- [Requirement] Copy the result of filtering the entries below for lines that include the string "methods".

----- Record set

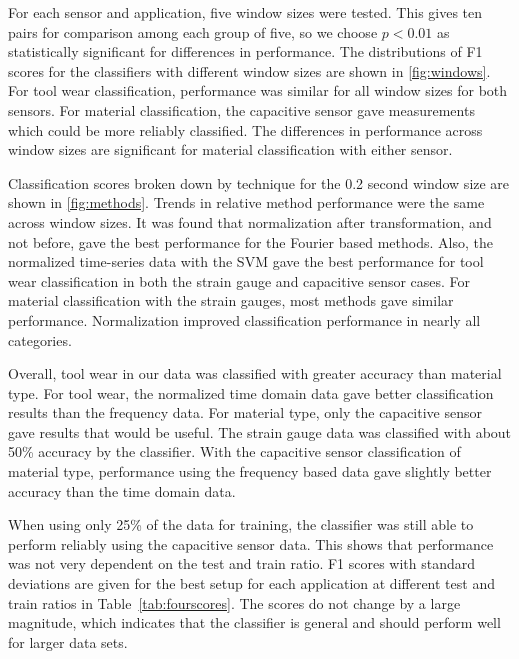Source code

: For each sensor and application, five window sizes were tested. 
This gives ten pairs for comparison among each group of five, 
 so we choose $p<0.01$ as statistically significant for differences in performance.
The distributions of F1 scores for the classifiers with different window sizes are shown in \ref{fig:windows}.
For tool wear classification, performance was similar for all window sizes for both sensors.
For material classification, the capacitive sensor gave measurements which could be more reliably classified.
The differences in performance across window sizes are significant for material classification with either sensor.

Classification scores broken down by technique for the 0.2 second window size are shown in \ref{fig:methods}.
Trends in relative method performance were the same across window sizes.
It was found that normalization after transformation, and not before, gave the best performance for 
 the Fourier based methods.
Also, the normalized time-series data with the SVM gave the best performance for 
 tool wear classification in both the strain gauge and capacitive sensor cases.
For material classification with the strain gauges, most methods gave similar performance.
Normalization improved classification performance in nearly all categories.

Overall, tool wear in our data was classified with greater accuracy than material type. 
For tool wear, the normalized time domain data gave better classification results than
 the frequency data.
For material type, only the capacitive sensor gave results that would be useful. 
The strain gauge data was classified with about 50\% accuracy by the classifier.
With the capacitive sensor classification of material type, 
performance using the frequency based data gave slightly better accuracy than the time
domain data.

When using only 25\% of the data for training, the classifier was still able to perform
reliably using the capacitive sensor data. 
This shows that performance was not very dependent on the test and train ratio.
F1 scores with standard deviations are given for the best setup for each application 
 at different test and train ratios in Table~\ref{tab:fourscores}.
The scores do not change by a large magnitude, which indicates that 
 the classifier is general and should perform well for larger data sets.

----------
----- Record set

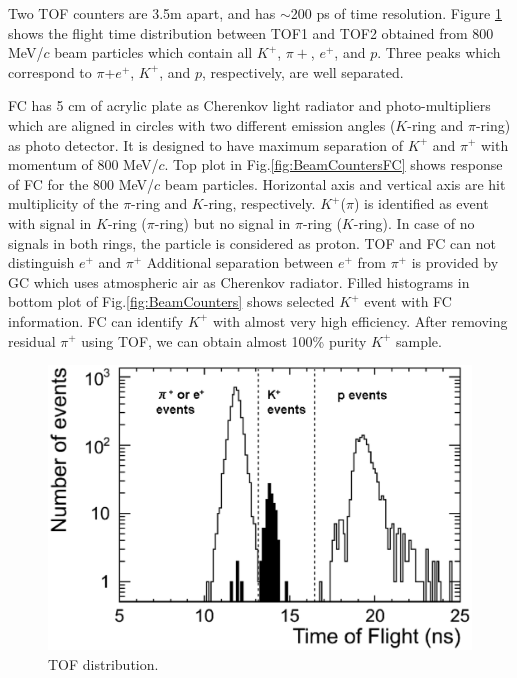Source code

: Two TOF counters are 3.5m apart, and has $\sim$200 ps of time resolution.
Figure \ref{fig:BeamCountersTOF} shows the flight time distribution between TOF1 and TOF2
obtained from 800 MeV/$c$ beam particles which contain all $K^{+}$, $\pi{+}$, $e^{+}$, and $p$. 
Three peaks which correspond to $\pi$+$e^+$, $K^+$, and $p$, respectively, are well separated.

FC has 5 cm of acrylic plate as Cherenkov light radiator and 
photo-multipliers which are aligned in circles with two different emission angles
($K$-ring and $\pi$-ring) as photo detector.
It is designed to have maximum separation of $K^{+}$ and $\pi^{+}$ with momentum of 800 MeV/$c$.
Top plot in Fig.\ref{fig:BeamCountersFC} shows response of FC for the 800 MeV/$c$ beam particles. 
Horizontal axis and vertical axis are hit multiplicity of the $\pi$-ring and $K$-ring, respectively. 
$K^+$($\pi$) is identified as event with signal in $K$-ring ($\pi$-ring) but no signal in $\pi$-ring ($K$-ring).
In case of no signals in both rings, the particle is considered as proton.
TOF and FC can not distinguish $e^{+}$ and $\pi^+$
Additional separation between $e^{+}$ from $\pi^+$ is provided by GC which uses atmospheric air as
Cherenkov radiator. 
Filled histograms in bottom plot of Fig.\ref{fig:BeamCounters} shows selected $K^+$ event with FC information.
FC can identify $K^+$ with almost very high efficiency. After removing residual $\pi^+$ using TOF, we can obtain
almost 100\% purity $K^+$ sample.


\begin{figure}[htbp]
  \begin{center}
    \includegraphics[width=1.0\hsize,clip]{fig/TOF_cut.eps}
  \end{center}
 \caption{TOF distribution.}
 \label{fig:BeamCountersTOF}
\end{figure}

----------

- [Answer section]
Classification scores broken down by technique for the 0.2 second window size are shown in \ref{fig:methods}.
 the Fourier based methods.
For material classification with the strain gauges, most methods gave similar performance.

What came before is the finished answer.